2

Joblib for parallel computation taking more time for njob>1 (njob=2 takes 12.6s finished) than njob=1 (1.3s finished). I am in mac OSX 10.9 with 16GB RAM. Am I doing some mistake? Here is a simple demo code:

from joblib import Parallel, delayed
def func():
    for i in range(200):
        for j in range(300):
            yield i, j 

def evaluate(x):
    i=x[0]
    j=x[1]
    p=i*j
    return p, i, j

if __name__ == '__main__':
    results = Parallel(n_jobs=3, verbose=2)(delayed(evaluate)(x) for x in func())
    res, i, j = zip(*results)
SUV
  • 53
  • 6
  • See also: http://stackoverflow.com/questions/21027477/joblib-parallel-multiple-cpus-slower-than-single comprehensive answers to this question have been given. – Gael Varoquaux Jan 10 '16 at 22:09

1 Answers1

1

Short answer: Joblib is a multiprocessing system, and has a fair amount of overhead in booting up a new python process for each of your 3 simultaneous jobs. As a result, your specific code is likely to get even slower if you add more jobs.

There's some documentation about this here.

The workarounds aren't great:

  1. accept the overhead
  2. don't use parallel code
  3. Use multithreading instead of multiprocessing.. Unfortunately, multithreading is rarely an option unless you are using a fully compiled function in place of evaluate, because python is almost always single-threaded (see the python GIL).

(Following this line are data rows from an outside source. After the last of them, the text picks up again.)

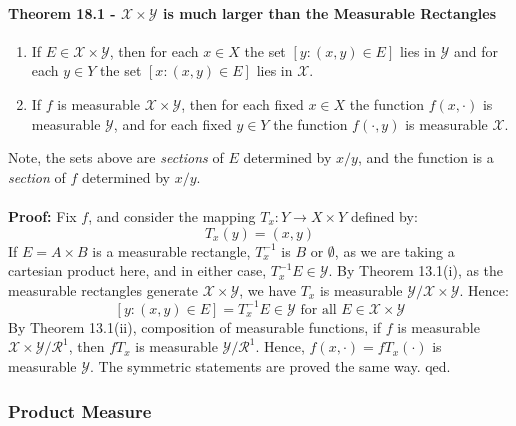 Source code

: \documentclass[12pt,a4paper]{article}
\newcommand{\1}[1]{\mathbbm{1}\left\{ #1 \right\}}
\newcommand{\rcal}{\mathcal{R}}
\newcommand{\xcal}{\mathcal{X}}
\newcommand{\ycal}{\mathcal{Y}}
\begin{document}
\paragraph{Theorem 18.1 - $\xcal \times \ycal$ is much larger than the Measurable Rectangles} 
\begin{enumerate}
	\item If $E \in \xcal \times \ycal$, then for each $x \in X$ the set $[y : (x,y) \in E]$ lies in $\ycal$ and for each $y \in Y$ the set $[x : (x,y) \in E]$ lies in $\xcal$.
	
	\item If $f$ is measurable $\xcal \times \ycal$, then for each fixed $x \in X$ the function $f(x, \cdot)$ is measurable $\ycal$, and for each fixed $y \in Y$ the function $f(\cdot, y)$ is measurable $\xcal$.
\end{enumerate}
Note, the sets above are \textit{sections} of $E$ determined by $x/y$, and the function is a \textit{section} of $f$ determined by $x/y$.
\\\\
\textbf{Proof:} Fix $f$, and consider the mapping $T_x: Y \to X \times Y$ defined by:
$$
	T_x(y) = (x,y)
$$
If $E = A \times B$ is a measurable rectangle, $T_x^{-1}$ is $B$ or $\emptyset$, as we are taking a cartesian product here, and in either case, $T_x^{-1}E \in \ycal$. By Theorem 13.1(i), as the measurable rectangles generate $\xcal \times \ycal$, we have $T_x$ is measurable $\ycal/\xcal \times \ycal$. Hence:
$$
	[y : (x,y) \in E] = T_x^{-1}E \in \ycal \text{ for all $E \in \xcal \times \ycal$}
$$
By Theorem 13.1(ii), composition of measurable functions, if $f$ is measurable $\xcal \times \ycal/\rcal^1$, then $fT_x$ is measurable $\ycal/\rcal^1$. Hence, $f(x, \cdot) = fT_x(\cdot)$ is measurable $\ycal$. The symmetric statements are proved the same way. qed.

\subsubsection{Product Measure}
\end{document}
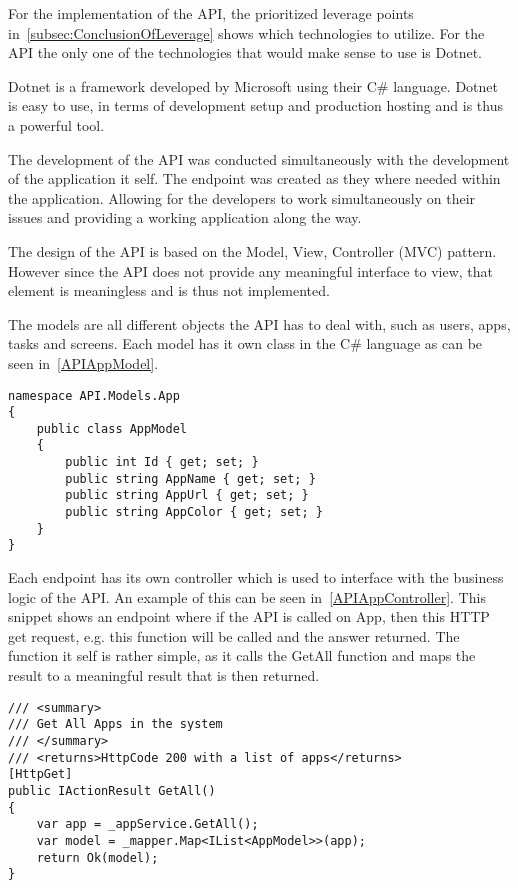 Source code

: For the implementation of the API, the prioritized leverage points in~\autoref{subsec:ConclusionOfLeverage} shows which technologies to utilize.
For the API the only one of the technologies that would make sense to use is Dotnet.

Dotnet is a framework developed by Microsoft using their C\# language.
Dotnet is easy to use, in terms of development setup and production hosting and is thus a powerful tool.\cite{DotnetWebsite}

The development of the API was conducted simultaneously with the development of the application it self.
The endpoint was created as they where needed within the application.
Allowing for the developers to work simultaneously on their issues and providing a working application along the way.

The design of the API is based on the Model, View, Controller (MVC) pattern\cite{MVC}.
However since the API does not provide any meaningful interface to view, that element is meaningless and is thus not implemented.

The models are all different objects the API has to deal with, such as users, apps, tasks and screens.
Each model has it own class in the C\# language as can be seen in~\autoref{APIAppModel}.

\begin{lstlisting}[caption={API App model}, label={APIAppModel}, language={CSharp}]
namespace API.Models.App
{
    public class AppModel
    {
        public int Id { get; set; }
        public string AppName { get; set; }
        public string AppUrl { get; set; }
        public string AppColor { get; set; }
    }
}
\end{lstlisting}

Each endpoint has its own controller which is used to interface with the business logic of the API.
An example of this can be seen in~\autoref{APIAppController}.
This snippet shows an endpoint where if the API is called on App, then this HTTP get request, e.g. this function will be called and the answer returned.
The function it self is rather simple, as it calls the GetAll function and maps the result to a meaningful result that is then returned.

\begin{lstlisting}[caption={API App Controller GetAll Function}, label={APIAppController}, language={CSharp}]
/// <summary>
/// Get All Apps in the system
/// </summary>
/// <returns>HttpCode 200 with a list of apps</returns>
[HttpGet]
public IActionResult GetAll()
{
    var app = _appService.GetAll();
    var model = _mapper.Map<IList<AppModel>>(app);
    return Ok(model);
}
\end{lstlisting}

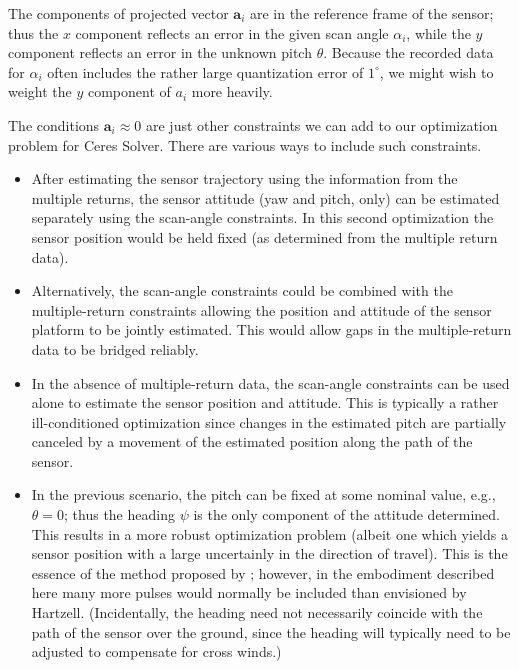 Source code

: \documentclass
[rmp,reprint,
twocolumn,amsmath,showkeys,letterpaper,raggedbottom]{revtex4-2}
\begin{document}
The components of projected vector $\mathbf a_i$ are in the reference
frame of the sensor; thus the $x$ component reflects an error in the
given scan angle $\alpha_i$, while the $y$ component reflects an error
in the unknown pitch $\theta$.  Because the recorded data for $\alpha_i$
often includes the rather large quantization error of $1^\circ$, we
might wish to weight the $y$ component of $a_i$ more heavily.

The conditions $\mathbf a_i \approx 0$ are just other constraints we can
add to our optimization problem for Ceres Solver.  There are various
ways to include such constraints.
\begin{itemize}
  \item After estimating the sensor trajectory using the information
    from the multiple returns, the sensor attitude (yaw and pitch, only)
    can be estimated separately using the scan-angle constraints.  In
    this second optimization the sensor position would be held fixed (as
    determined from the multiple return data).
  \item Alternatively, the scan-angle constraints could be combined with
    the multiple-return constraints allowing the position and attitude
    of the sensor platform to be jointly estimated.  This would allow
    gaps in the multiple-return data to be bridged reliably.
  \item In the absence of multiple-return data, the scan-angle
    constraints can be used alone to estimate the sensor position and
    attitude.  This is typically a rather ill-conditioned optimization
    since changes in the estimated pitch are partially canceled by a
    movement of the estimated position along the path of the sensor.
  \item In the previous scenario, the pitch can be fixed at some nominal
    value, e.g., $\theta = 0$; thus the heading $\psi$ is the only
    component of the attitude determined.  This results in a more robust
    optimization problem (albeit one which yields a sensor position with
    a large uncertainly in the direction of travel).  This is the
    essence of the method proposed by \citet{hartzell20}; however, in
    the embodiment described here many more pulses would normally be
    included than envisioned by Hartzell.  (Incidentally, the heading
    need not necessarily coincide with the path of the sensor over the
    ground, since the heading will typically need to be adjusted to
    compensate for cross winds.)
\end{itemize}
\end{document}
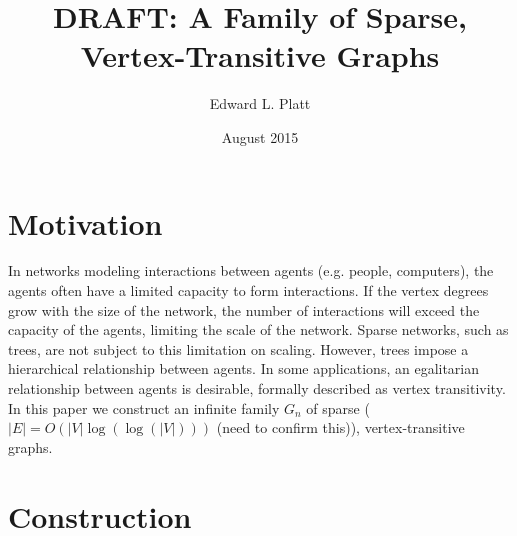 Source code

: \documentclass{article}
\title{DRAFT: A Family of Sparse, Vertex-Transitive Graphs}
\author{Edward L. Platt}
\date{August 2015}
\begin{document}
\maketitle

\section{Motivation}
In networks modeling interactions between agents (e.g. people, computers),
the agents often have a limited capacity to form interactions.
If the vertex degrees grow with the size of the network,
the number of interactions will exceed the capacity of the agents,
limiting the scale of the network.
Sparse networks, such as trees, are not subject to this limitation on scaling.
However, trees impose a hierarchical relationship between agents.
In some applications, an egalitarian relationship between agents is desirable,
formally described as vertex transitivity.
In this paper we construct an infinite family $G_n$
of sparse ($|E| = O(|V|\log(\log(|V|)))$
(need to confirm this)), vertex-transitive graphs.

\section{Construction}
\end{document}
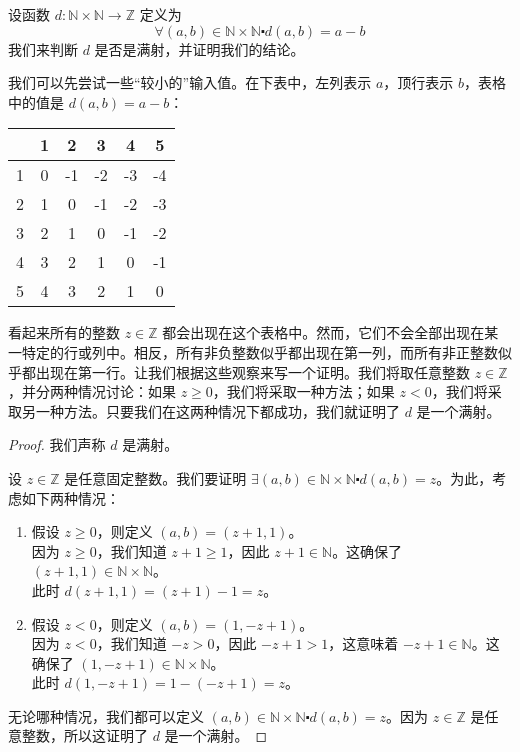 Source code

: \begin{example}
    设函数 $d : \mathbb{N} \times \mathbb{N} \to \mathbb{Z}$ 定义为
    \[\forall (a, b) \in \mathbb{N} \times \mathbb{N} \centerdot d(a, b) = a - b\]
    我们来判断 $d$ 是否是满射，并证明我们的结论。
    
    我们可以先尝试一些``较小的''输入值。在下表中，左列表示 $a$，顶行表示 $b$，表格中的值是 $d(a, b) = a - b$：
    \begin{center}
        \begin{tabular}{c|ccccc}
              &  1 &  2 &  3 &  4 &  5 \\
            \hline
            1 &  0 & -1 & -2 & -3 & -4 \\
            2 &  1 &  0 & -1 & -2 & -3 \\
            3 &  2 &  1 &  0 & -1 & -2 \\
            4 &  3 &  2 &  1 &  0 & -1 \\
            5 &  4 &  3 &  2 &  1 &  0 \\
        \end{tabular}
    \end{center}
    看起来所有的整数 $z \in \mathbb{Z}$ 都会出现在这个表格中。然而，它们不会全部出现在某一特定的行或列中。相反，所有非负整数似乎都出现在第一列，而所有非正整数似乎都出现在第一行。让我们根据这些观察来写一个证明。我们将取任意整数 $z \in \mathbb{Z}$，并分两种情况讨论：如果 $z \ge 0$，我们将采取一种方法；如果 $z < 0$，我们将采取另一种方法。只要我们在这两种情况下都成功，我们就证明了 $d$ 是一个满射。

    \begin{proof}
        我们声称 $d$ 是满射。

        设 $z \in \mathbb{Z}$ 是任意固定整数。我们要证明 $\exists (a, b) \in \mathbb{N} \times \mathbb{N} \centerdot d(a, b) = z$。为此，考虑如下两种情况：
        \begin{enumerate}[label=(\arabic*)]
            \item 假设 $z \ge 0$，则定义 $(a, b) = (z + 1, 1)$。\\
                因为 $z \ge 0$，我们知道 $z+1 \ge 1$，因此 $z+1 \in \mathbb{N}$。这确保了 $(z + 1, 1) \in \mathbb{N} \times \mathbb{N}$。\\
                此时 $d(z + 1, 1) = (z + 1) - 1 = z$。
            \item 假设 $z < 0$，则定义 $ (a, b) = (1, -z + 1)$。\\
                因为 $z < 0$，我们知道 $-z > 0$，因此 $-z+1 > 1$，这意味着 $-z+1 \in \mathbb{N}$。这确保了 $(1, -z+1) \in \mathbb{N} \times \mathbb{N}$。\\
                此时 $d(1, -z + 1) = 1 - (-z + 1) = z$。
        \end{enumerate}
        无论哪种情况，我们都可以定义 $(a, b) \in \mathbb{N} \times \mathbb{N} \centerdot d(a, b) = z$。因为 $z \in \mathbb{Z}$ 是任意整数，所以这证明了 $d$ 是一个满射。
    \end{proof}
\end{example}

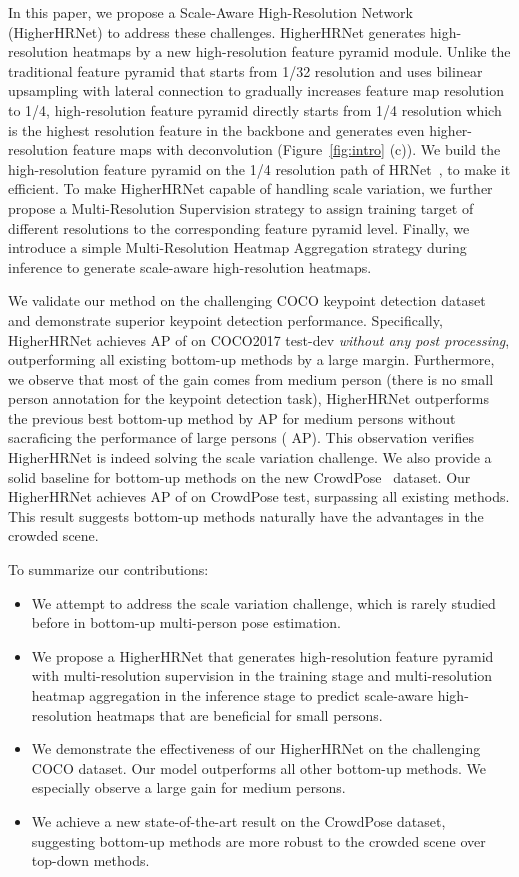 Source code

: \documentclass[10pt,twocolumn,letterpaper]{article}
\begin{document}
In this paper, we propose a Scale-Aware High-Resolution Network (HigherHRNet) to address these challenges. HigherHRNet generates high-resolution heatmaps by a new high-resolution feature pyramid module. Unlike the traditional feature pyramid that starts from 1/32 resolution and uses bilinear upsampling with lateral connection to gradually increases feature map resolution to 1/4, high-resolution feature pyramid directly starts from 1/4 resolution which is the highest resolution feature in the backbone and generates even higher-resolution feature maps with deconvolution (Figure~\ref{fig:intro} (c)). We build the high-resolution feature pyramid on the 1/4 resolution path of HRNet~\cite{sun2019deep,WangSCJDZLMTWLX19}, to make it efficient. To make HigherHRNet capable of handling scale variation, we further propose a Multi-Resolution Supervision strategy to assign training target of different resolutions to the corresponding feature pyramid level. Finally, we introduce a simple Multi-Resolution Heatmap Aggregation strategy
during inference to generate scale-aware high-resolution heatmaps.

We validate our method on the challenging COCO keypoint detection dataset \cite{lin2014microsoft} and demonstrate superior keypoint detection performance. Specifically, HigherHRNet achieves AP of  on COCO2017 test-dev \emph{without any post processing}, outperforming all existing bottom-up methods by a large margin. Furthermore, we observe that most of the gain comes from medium person (there is no small person annotation for the keypoint detection task), HigherHRNet outperforms the previous best bottom-up method by  AP for medium persons without sacraficing the performance of large persons ( AP). This observation verifies HigherHRNet is indeed solving the scale variation challenge. We also provide a solid baseline for bottom-up methods on the new CrowdPose~\cite{li2019crowdpose} dataset. Our HigherHRNet achieves AP of  on CrowdPose test, surpassing all existing methods. This result suggests bottom-up methods naturally have the advantages in the crowded scene.

To summarize our contributions:
\begin{itemize}
\setlength\itemsep{0em}
\item
We attempt to address the scale variation challenge,
which is rarely studied before in bottom-up multi-person pose estimation.
\item
We propose a HigherHRNet that generates high-resolution feature pyramid with multi-resolution supervision in the training stage and multi-resolution heatmap aggregation in the inference stage to predict scale-aware high-resolution heatmaps that are beneficial for small persons.
\item
We demonstrate the effectiveness of our HigherHRNet on the challenging COCO dataset. Our model outperforms all other bottom-up methods. We especially observe a large gain for medium persons.
\item
We achieve a new state-of-the-art result on the CrowdPose dataset, suggesting bottom-up methods are more robust to the crowded scene over top-down methods.
\end{itemize}
\end{document}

That said, for functions that take a long time, multiprocessing is often worth it. Depending on your application, it's really a judgment call. Note that every variable used in the function is copied to each process - variable copy is rare in python, so this can be a surprise. As a result, the overhead is in part a function of the size of the variables passed either explicitly or implicitly (eg. via use of global variables).

Alex
  • 46
  • 2